What this task involves: Any picture in the entries is to be skipped, while everything else is transcribed word for word.
***
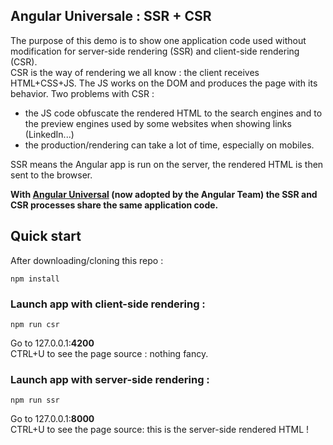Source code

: ## Angular Universale : SSR + CSR

The purpose of this demo is to show one application code used without modification for server-side rendering (SSR) and client-side rendering (CSR).  
CSR is the way of rendering we all know : the client receives HTML+CSS+JS. The JS works on the DOM and produces the page with its behavior. Two problems with CSR : 

 * the JS code obfuscate the rendered HTML to the search engines and to the preview engines used by some websites when showing links (LinkedIn...)
 * the production/rendering can take a lot of time, especially on mobiles.

SSR means the Angular app is run on the server, the rendered HTML is then sent to the browser. 

**With [Angular Universal](https://github.com/angular/universal) (now adopted by the Angular Team) the SSR and CSR processes share the same application code.** 

## Quick start

After downloading/cloning this repo : 

    npm install

### Launch app with client-side rendering : 

    npm run csr

Go to 127.0.0.1:**4200**  
CTRL+U to see the page source : nothing fancy.

### Launch app with server-side rendering : 

    npm run ssr

Go to 127.0.0.1:**8000**  
CTRL+U to see the page source: this is the server-side rendered HTML !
***
Answer for this exercise:
Source code

: ## Angular Universale : SSR + CSR

The purpose of this demo is to show one application code used without modification for server-side rendering (SSR) and client-side rendering (CSR).  
CSR is the way of rendering we all know : the client receives HTML+CSS+JS. The JS works on the DOM and produces the page with its behavior. Two problems with CSR : 

 * the JS code obfuscate the rendered HTML to the search engines and to the preview engines used by some websites when showing links (LinkedIn...)
 * the production/rendering can take a lot of time, especially on mobiles.

SSR means the Angular app is run on the server, the rendered HTML is then sent to the browser. 

**With [Angular Universal](https://github.com/angular/universal) (now adopted by the Angular Team) the SSR and CSR processes share the same application code.** 

## Quick start

After downloading/cloning this repo : 

    npm install

### Launch app with client-side rendering : 

    npm run csr

Go to 127.0.0.1:**4200**  
CTRL+U to see the page source : nothing fancy.

### Launch app with server-side rendering : 

    npm run ssr

Go to 127.0.0.1:**8000**  
CTRL+U to see the page source: this is the server-side rendered HTML !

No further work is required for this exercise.